*** Opening EXERCISE DATA ***
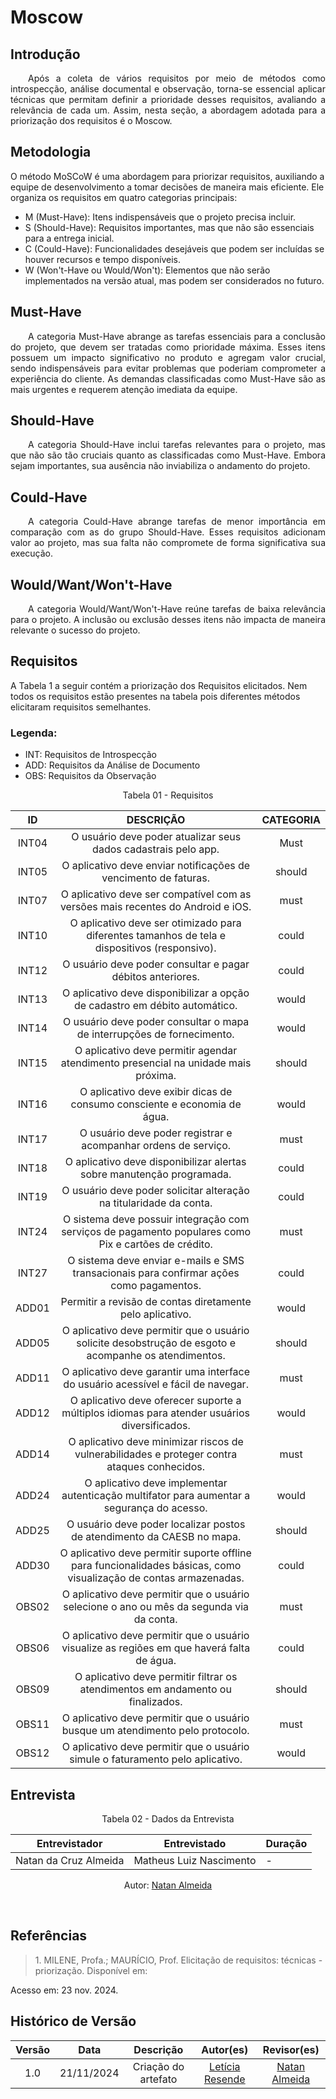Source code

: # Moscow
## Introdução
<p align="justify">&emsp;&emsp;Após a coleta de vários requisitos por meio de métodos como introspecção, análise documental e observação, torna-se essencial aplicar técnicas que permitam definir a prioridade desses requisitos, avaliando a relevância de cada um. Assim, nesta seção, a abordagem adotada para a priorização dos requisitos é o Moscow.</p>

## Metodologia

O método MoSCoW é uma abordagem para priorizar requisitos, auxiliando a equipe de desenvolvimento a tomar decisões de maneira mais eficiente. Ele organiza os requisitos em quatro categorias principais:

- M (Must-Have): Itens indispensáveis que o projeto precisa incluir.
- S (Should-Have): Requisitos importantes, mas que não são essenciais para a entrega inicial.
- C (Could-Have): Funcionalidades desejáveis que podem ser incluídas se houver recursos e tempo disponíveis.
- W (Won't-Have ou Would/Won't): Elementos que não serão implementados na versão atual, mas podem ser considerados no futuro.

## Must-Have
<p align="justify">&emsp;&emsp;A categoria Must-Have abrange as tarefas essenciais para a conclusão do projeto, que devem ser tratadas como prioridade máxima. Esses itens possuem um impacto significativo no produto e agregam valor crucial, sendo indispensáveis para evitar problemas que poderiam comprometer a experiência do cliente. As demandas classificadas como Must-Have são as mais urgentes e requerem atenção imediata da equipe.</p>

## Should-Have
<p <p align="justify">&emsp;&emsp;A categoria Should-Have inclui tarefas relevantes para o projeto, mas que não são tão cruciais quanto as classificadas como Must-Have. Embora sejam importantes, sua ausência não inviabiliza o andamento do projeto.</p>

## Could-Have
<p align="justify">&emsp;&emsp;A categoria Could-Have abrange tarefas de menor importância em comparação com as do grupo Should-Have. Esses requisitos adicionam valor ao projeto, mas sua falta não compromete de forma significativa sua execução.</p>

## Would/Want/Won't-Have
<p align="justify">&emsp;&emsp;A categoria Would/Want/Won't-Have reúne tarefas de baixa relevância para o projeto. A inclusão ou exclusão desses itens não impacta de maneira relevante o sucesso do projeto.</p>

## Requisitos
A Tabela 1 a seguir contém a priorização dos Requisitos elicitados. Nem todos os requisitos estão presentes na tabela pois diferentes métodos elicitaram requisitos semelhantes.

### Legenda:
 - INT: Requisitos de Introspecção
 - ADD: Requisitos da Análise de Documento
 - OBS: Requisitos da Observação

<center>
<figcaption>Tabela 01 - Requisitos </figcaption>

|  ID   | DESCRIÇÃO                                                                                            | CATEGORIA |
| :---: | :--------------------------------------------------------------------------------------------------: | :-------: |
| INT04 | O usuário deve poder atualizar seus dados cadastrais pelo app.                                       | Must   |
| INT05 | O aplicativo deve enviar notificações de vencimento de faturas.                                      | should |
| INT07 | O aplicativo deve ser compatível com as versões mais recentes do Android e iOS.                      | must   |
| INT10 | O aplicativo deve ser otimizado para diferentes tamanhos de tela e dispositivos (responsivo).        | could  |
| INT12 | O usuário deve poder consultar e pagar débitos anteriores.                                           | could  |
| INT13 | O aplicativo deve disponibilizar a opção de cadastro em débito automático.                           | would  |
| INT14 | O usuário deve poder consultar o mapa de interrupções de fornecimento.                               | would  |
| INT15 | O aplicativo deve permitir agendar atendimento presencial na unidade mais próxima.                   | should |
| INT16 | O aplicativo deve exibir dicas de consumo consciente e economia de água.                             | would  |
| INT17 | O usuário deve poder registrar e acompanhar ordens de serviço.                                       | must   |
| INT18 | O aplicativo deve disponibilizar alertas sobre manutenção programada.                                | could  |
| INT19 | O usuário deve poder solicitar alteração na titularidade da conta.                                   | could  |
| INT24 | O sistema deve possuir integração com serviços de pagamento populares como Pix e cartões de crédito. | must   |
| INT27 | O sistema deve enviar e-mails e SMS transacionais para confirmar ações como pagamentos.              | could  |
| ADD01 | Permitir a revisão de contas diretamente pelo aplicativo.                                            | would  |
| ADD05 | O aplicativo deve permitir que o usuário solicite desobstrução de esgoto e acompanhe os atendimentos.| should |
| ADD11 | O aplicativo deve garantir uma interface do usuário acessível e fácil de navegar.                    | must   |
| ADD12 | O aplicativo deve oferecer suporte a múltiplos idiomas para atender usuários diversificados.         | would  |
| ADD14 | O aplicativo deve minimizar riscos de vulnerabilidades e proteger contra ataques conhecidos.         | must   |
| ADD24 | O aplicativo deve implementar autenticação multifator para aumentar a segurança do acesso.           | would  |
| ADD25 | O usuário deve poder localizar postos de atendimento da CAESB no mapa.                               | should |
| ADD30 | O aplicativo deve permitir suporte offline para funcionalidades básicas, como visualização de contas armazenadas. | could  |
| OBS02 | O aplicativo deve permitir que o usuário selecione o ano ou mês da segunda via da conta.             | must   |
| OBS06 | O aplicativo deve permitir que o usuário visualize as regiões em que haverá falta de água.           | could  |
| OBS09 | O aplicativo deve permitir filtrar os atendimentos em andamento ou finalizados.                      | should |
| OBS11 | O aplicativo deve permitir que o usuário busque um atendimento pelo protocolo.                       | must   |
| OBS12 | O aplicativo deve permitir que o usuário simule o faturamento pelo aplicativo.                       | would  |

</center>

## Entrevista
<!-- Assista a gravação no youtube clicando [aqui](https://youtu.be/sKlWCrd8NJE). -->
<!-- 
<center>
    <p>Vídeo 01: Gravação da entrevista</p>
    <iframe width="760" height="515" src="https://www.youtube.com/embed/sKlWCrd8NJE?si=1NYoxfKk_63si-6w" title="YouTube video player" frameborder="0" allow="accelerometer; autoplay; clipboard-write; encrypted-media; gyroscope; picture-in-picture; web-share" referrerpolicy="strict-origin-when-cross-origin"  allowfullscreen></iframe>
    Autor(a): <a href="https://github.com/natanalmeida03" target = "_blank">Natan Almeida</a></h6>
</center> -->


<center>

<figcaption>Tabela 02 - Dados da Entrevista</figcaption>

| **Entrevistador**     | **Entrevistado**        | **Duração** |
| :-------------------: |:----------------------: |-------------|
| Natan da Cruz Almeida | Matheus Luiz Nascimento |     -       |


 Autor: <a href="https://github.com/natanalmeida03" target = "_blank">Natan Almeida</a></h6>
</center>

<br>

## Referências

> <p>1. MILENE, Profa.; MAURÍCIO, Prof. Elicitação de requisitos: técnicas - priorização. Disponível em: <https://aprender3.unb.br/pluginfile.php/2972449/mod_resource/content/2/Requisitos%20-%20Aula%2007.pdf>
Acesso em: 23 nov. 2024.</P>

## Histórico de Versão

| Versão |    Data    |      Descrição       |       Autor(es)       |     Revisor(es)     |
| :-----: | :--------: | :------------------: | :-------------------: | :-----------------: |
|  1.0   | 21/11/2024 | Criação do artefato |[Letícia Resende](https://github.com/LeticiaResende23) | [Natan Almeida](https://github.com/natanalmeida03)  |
*** Closing EXERCISE DATA ***
*** Opening EXERCISE DATA ***
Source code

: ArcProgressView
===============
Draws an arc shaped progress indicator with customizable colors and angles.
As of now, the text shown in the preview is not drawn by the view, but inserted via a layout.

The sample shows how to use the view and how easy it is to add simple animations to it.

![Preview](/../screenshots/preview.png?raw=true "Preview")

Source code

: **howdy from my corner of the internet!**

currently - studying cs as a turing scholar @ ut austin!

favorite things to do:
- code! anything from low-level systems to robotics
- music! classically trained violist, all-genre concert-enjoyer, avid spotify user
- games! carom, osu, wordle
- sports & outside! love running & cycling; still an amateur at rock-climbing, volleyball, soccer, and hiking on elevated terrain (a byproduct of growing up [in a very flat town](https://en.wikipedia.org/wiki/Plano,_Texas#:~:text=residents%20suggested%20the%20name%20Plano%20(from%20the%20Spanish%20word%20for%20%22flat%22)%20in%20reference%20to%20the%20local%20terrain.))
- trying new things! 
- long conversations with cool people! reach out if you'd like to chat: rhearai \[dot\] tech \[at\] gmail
*** Closing EXERCISE DATA ***
WORK ITEM
Please reproduce, exactly as they appear above, the lines from the line containing "<figcaption>Tabela 02 - Dados" up to and including the line containing "## Histórico de Versão".

TASK SOLUTION
<figcaption>Tabela 02 - Dados da Entrevista</figcaption>

| **Entrevistador**     | **Entrevistado**        | **Duração** |
| :-------------------: |:----------------------: |-------------|
| Natan da Cruz Almeida | Matheus Luiz Nascimento |     -       |


 Autor: <a href="https://github.com/natanalmeida03" target = "_blank">Natan Almeida</a></h6>
</center>

<br>

## Referências

> <p>1. MILENE, Profa.; MAURÍCIO, Prof. Elicitação de requisitos: técnicas - priorização. Disponível em: <https://aprender3.unb.br/pluginfile.php/2972449/mod_resource/content/2/Requisitos%20-%20Aula%2007.pdf>
Acesso em: 23 nov. 2024.</P>

## Histórico de Versão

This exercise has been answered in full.